Seminoles’ recruiting class exceeds expectations


Jimbo Fisher was relaxed as offensive lineman Jauan Williams and linebacker Dontavious Jackson appeared on the huge screen in the Florida State War Room.

The Seminoles coach knew his team was about to gain even more momentum.

The announcements came within minutes of each other and both times Fisher pumped his fist and smiled as the players donned Florida State hats and did the Tomahawk Chop.

The Seminoles finished with a flurry Wednesday, landing six four-star prospects, including perhaps the most satisfying, defensive tackle Shavar Manuel, who had committed to Florida a month ago.

The only significant loss in the class of 25 was safety Jamel Cook, who flipped to Southern Cal.

Fisher has never had a signing day haul like this one. Typically, his class is secured before the signatures are faxed in, with the exception of a few stragglers.

“It wasn’t intentional, it’s just the way it played out,” Fisher said. “(But) it was very fun because you saw our program get better. You saw the guys we wanted we got. You saw a lot of assistant coaches’ blood, sweat and tears pay off.

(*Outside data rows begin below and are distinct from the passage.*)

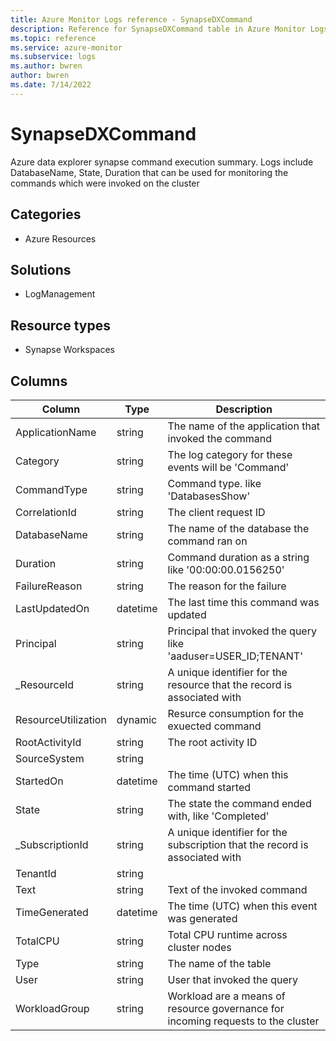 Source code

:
 ```yaml
---
title: Azure Monitor Logs reference - SynapseDXCommand
description: Reference for SynapseDXCommand table in Azure Monitor Logs.
ms.topic: reference
ms.service: azure-monitor
ms.subservice: logs
ms.author: bwren
author: bwren
ms.date: 7/14/2022
---
```


# SynapseDXCommand

 Azure data explorer synapse command execution summary. Logs include DatabaseName, State, Duration that can be used for monitoring the commands which were invoked on the cluster

## Categories

- Azure Resources
## Solutions

- LogManagement
## Resource types

- Synapse Workspaces




## Columns

| Column | Type | Description |
| --- | --- | --- |
| ApplicationName | string | The name of the application that invoked the command |
| Category | string | The log category for these events will be 'Command' |
| CommandType | string | Command type. like 'DatabasesShow' |
| CorrelationId | string | The client request ID |
| DatabaseName | string | The name of the database the command ran on |
| Duration | string | Command duration as a string like '00:00:00.0156250' |
| FailureReason | string | The reason for the failure |
| LastUpdatedOn | datetime | The last time this command was updated |
| Principal | string | Principal that invoked the query like 'aaduser=USER_ID;TENANT' |
| _ResourceId | string | A unique identifier for the resource that the record is associated with |
| ResourceUtilization | dynamic | Resurce consumption for the exuected command |
| RootActivityId | string | The root activity ID |
| SourceSystem | string |  |
| StartedOn | datetime | The time (UTC) when this command started |
| State | string | The state the command ended with, like 'Completed' |
| _SubscriptionId | string | A unique identifier for the subscription that the record is associated with |
| TenantId | string |  |
| Text | string | Text of the invoked command |
| TimeGenerated | datetime | The time (UTC) when this event was generated |
| TotalCPU | string | Total CPU runtime across cluster nodes |
| Type | string | The name of the table |
| User | string | User that invoked the query |
| WorkloadGroup | string | Workload are a means of resource governance for incoming requests to the cluster |
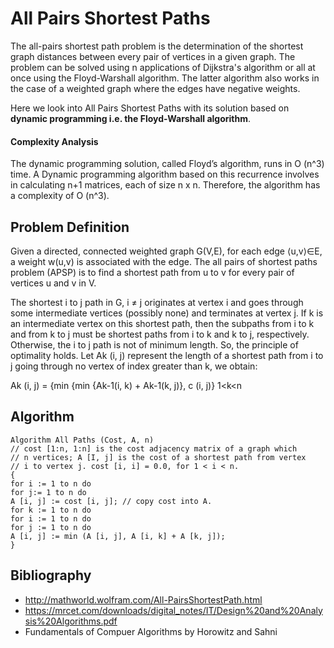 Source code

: <h1>All Pairs Shortest Paths</h1>
The all-pairs shortest path problem is the determination of the shortest graph distances 
between every pair of vertices in a given graph. 
The problem can be solved using n applications of Dijkstra's algorithm or all at once using the Floyd-Warshall algorithm. 
The latter algorithm also works in the case of a weighted graph where the edges have negative weights.

 Here we look into All Pairs Shortest Paths with its solution based on 
 __dynamic programming i.e. the Floyd-Warshall algorithm__.

#### Complexity Analysis

The dynamic programming solution, called Floyd’s algorithm, runs in O (n^3) time. 
A Dynamic programming algorithm based on this recurrence
involves in calculating n+1 matrices, each of size n x n. Therefore, the algorithm has a
complexity of O (n^3).

<h2>Problem Definition</h2>

Given a directed, connected weighted graph G(V,E), for each edge ⟨u,v⟩∈E, a weight w(u,v) is associated with the edge. 
The all pairs of shortest paths problem (APSP) is to find a shortest path from u to v for every pair of vertices u and v in V.

The shortest i to j path in G, i ≠ j originates at vertex i and goes through some
intermediate vertices (possibly none) and terminates at vertex j. If k is an
intermediate vertex on this shortest path, then the subpaths from i to k and from k to j
must be shortest paths from i to k and k to j, respectively. Otherwise, the i to j path is not
of minimum length. So, the principle of optimality holds. Let Ak
(i, j) represent the
length of a shortest path from i to j going through no vertex of index greater than k, we
obtain:

Ak (i, j) = {min {min {Ak-1(i, k) + Ak-1(k, j)}, c (i, j)}
                  1<k<n

<h2>Algorithm</h2>

```
Algorithm All Paths (Cost, A, n)
// cost [1:n, 1:n] is the cost adjacency matrix of a graph which
// n vertices; A [I, j] is the cost of a shortest path from vertex
// i to vertex j. cost [i, i] = 0.0, for 1 < i < n.
{
for i := 1 to n do
for j:= 1 to n do
A [i, j] := cost [i, j]; // copy cost into A.
for k := 1 to n do
for i := 1 to n do
for j := 1 to n do
A [i, j] := min (A [i, j], A [i, k] + A [k, j]);
}
```























<h2>Bibliography</h2>

* http://mathworld.wolfram.com/All-PairsShortestPath.html
* https://mrcet.com/downloads/digital_notes/IT/Design%20and%20Analysis%20Algorithms.pdf
* Fundamentals of Compuer Algorithms by Horowitz and Sahni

“It’s very rewarding that way.”

The class finished No. 1 in ESPN’s rankings and second to Alabama in 247Sports’ composite rankings and Rivals. FSU, though, has 18 blue-chip prospects (four or five stars) compared to Alabama’s 17, according to 247Sports. No. 3 LSU and No. 4 Ohio State also signed 18 blue chippers.

The ball started rolling early when defensive end Brian Burns from Fort Lauderdale, who at one-time was nearly a lock to go to Florida, announced he would be signing with Florida State. Burns was soon followed by cornerback Carlos Becker, Williams and Jackson.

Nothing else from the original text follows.